Give the number of lines in the records below that include "structuring". Reply with that number alone.

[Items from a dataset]
[Start of section]

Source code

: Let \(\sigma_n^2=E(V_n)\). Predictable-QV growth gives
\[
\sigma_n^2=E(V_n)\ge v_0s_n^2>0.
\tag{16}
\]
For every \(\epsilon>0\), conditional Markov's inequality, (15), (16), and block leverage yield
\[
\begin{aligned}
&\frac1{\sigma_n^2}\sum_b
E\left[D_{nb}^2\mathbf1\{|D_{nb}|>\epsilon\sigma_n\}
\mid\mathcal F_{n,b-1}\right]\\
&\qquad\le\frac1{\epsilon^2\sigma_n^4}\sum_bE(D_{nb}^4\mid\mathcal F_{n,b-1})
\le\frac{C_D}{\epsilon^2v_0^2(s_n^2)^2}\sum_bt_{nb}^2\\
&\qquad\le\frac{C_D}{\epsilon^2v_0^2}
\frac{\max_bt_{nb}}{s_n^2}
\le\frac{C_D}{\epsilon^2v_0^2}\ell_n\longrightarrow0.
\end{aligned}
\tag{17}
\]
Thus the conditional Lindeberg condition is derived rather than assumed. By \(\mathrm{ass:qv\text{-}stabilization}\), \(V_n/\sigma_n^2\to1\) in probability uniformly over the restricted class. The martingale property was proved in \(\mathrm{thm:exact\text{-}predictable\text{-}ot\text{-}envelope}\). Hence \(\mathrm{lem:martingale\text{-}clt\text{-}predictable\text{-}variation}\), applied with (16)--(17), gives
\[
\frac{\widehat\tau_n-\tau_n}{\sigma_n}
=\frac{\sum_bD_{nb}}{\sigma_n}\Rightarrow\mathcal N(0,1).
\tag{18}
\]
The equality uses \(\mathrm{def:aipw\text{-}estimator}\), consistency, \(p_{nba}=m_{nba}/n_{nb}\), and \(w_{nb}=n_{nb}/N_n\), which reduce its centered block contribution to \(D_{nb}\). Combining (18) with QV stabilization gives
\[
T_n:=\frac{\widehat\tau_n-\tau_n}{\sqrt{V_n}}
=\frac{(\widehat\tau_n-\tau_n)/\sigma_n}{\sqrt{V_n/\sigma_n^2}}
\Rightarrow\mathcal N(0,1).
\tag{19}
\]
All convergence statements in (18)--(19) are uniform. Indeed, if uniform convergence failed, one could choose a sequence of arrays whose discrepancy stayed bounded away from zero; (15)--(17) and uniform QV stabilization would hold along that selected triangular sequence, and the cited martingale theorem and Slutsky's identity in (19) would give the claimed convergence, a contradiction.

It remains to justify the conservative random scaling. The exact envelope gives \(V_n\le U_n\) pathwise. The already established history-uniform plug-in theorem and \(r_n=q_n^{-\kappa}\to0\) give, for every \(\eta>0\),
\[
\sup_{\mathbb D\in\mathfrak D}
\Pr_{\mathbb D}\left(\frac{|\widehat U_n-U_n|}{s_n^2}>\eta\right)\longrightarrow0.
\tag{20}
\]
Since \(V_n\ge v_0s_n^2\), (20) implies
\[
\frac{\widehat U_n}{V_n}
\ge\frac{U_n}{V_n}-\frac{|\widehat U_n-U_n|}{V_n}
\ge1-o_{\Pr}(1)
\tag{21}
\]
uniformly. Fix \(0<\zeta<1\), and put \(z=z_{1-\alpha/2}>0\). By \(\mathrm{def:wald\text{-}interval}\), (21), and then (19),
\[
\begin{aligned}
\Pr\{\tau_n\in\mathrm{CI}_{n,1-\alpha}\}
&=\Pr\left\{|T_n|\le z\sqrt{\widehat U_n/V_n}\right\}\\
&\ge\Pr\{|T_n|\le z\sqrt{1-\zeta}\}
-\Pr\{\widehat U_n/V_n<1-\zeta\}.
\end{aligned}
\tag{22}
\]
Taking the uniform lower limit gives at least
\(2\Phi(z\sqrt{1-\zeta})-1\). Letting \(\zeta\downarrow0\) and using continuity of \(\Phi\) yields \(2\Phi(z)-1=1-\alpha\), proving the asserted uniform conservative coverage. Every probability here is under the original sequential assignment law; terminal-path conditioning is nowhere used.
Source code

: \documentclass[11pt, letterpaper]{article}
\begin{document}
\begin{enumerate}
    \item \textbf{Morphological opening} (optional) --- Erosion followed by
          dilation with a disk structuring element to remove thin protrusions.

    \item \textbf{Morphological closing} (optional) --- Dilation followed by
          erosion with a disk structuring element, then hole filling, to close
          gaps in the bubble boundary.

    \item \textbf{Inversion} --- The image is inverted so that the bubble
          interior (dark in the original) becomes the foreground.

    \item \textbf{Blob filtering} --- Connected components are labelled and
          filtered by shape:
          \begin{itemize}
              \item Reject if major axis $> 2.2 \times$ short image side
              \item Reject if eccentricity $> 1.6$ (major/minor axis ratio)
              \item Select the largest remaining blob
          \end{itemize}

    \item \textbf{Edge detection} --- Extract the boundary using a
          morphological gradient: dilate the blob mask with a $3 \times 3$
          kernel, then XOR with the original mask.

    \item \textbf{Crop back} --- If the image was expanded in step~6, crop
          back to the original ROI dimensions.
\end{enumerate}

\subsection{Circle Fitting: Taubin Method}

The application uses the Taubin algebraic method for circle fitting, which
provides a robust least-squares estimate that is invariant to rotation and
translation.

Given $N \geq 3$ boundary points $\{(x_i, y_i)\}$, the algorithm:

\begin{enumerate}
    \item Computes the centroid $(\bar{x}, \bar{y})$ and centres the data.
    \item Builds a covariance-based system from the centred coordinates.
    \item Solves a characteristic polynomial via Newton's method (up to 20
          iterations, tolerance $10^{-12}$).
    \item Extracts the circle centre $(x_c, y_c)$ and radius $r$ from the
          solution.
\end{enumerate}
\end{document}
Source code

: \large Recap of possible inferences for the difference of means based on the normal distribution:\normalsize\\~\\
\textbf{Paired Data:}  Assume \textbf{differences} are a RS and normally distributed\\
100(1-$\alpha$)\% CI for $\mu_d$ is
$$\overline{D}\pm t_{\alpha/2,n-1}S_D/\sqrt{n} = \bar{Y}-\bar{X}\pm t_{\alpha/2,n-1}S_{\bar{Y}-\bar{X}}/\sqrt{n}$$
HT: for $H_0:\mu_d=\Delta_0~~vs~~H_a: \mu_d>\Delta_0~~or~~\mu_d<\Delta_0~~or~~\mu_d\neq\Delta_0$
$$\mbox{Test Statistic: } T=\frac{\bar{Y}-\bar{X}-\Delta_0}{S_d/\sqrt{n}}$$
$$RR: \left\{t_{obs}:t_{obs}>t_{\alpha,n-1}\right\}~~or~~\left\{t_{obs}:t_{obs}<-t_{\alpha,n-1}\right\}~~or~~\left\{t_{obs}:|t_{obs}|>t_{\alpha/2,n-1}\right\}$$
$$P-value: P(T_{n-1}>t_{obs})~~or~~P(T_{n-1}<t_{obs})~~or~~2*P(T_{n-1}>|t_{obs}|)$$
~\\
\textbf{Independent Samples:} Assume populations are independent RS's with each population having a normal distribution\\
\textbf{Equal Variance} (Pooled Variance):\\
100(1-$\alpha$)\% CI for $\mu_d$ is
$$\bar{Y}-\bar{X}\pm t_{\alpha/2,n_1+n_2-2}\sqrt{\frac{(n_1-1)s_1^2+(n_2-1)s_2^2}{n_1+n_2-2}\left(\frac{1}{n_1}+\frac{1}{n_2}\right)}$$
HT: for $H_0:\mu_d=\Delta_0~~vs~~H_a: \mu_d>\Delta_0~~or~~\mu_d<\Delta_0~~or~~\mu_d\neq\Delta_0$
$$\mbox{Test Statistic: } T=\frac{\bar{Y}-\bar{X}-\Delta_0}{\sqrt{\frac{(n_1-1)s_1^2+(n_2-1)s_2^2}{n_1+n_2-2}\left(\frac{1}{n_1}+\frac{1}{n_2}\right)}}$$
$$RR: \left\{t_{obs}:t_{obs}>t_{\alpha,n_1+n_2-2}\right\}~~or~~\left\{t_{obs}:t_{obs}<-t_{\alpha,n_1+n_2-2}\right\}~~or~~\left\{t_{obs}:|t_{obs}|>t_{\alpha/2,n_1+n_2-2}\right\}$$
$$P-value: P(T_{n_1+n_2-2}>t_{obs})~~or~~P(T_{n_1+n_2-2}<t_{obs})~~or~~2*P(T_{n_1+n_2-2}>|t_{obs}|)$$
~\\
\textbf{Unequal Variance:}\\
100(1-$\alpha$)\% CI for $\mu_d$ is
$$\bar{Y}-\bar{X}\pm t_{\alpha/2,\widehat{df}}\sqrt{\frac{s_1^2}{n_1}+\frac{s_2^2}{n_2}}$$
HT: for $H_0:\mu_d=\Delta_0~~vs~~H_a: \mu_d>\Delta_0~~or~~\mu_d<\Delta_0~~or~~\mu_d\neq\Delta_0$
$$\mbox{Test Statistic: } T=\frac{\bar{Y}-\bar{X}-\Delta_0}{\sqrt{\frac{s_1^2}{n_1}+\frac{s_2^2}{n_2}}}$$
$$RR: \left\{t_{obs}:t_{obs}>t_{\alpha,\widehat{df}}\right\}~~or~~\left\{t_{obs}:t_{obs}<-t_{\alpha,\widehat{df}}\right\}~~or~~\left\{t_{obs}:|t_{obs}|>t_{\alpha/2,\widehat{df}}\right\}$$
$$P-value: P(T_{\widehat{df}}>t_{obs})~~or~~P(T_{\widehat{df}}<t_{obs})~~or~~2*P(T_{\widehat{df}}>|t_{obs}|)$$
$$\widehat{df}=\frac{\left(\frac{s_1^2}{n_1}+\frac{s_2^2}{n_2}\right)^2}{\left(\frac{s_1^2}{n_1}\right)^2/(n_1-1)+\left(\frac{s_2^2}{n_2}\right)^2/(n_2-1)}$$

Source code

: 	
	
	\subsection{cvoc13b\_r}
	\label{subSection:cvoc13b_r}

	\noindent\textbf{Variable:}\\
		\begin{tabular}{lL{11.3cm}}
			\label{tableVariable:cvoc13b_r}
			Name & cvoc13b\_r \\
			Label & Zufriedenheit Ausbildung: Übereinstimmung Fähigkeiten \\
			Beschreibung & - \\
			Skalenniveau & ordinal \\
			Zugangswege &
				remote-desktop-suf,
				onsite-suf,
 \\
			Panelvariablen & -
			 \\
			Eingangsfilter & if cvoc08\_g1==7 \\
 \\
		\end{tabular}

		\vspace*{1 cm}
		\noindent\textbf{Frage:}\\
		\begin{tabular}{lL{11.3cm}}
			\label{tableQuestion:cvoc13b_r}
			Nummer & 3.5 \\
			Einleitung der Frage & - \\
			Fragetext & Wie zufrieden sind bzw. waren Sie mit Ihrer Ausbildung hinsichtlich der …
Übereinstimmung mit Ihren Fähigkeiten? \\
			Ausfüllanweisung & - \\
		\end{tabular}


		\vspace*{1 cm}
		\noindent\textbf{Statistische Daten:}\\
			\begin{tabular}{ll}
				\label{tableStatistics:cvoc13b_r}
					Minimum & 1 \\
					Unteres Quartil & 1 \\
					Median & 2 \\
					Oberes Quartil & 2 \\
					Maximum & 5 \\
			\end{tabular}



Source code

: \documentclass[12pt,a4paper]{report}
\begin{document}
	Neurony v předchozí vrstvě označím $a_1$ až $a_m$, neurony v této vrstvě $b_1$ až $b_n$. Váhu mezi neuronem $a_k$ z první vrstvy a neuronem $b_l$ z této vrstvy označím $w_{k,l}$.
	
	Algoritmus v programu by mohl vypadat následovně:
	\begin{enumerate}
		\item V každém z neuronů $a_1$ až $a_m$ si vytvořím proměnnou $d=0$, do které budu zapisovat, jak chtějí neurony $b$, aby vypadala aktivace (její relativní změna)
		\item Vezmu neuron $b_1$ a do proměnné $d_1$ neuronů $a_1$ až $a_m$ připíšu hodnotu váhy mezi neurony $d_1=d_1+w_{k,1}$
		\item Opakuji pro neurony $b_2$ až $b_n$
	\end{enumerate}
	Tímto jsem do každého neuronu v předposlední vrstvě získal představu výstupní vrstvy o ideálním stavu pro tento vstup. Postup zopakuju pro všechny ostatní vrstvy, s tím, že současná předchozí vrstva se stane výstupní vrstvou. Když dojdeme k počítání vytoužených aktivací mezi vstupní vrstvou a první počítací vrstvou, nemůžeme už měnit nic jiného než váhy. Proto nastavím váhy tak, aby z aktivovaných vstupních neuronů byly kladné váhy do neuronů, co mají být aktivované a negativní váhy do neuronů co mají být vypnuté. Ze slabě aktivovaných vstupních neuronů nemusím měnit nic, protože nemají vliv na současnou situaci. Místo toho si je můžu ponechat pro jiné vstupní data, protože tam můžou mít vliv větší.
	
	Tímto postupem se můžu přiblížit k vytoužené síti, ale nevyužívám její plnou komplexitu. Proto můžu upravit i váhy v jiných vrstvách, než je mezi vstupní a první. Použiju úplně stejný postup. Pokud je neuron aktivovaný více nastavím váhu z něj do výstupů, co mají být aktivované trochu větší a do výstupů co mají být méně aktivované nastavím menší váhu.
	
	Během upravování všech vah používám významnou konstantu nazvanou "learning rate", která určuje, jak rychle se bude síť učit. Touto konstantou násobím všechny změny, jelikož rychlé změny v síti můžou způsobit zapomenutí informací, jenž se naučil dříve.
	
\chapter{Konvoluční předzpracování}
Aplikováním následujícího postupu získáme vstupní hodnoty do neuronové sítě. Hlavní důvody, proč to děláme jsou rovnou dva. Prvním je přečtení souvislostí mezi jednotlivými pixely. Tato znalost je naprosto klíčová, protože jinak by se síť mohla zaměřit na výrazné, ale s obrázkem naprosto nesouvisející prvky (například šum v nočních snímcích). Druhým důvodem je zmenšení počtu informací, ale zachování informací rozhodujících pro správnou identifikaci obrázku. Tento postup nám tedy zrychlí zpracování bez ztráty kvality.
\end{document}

[End of section]

# REPLY TO THE TASK
2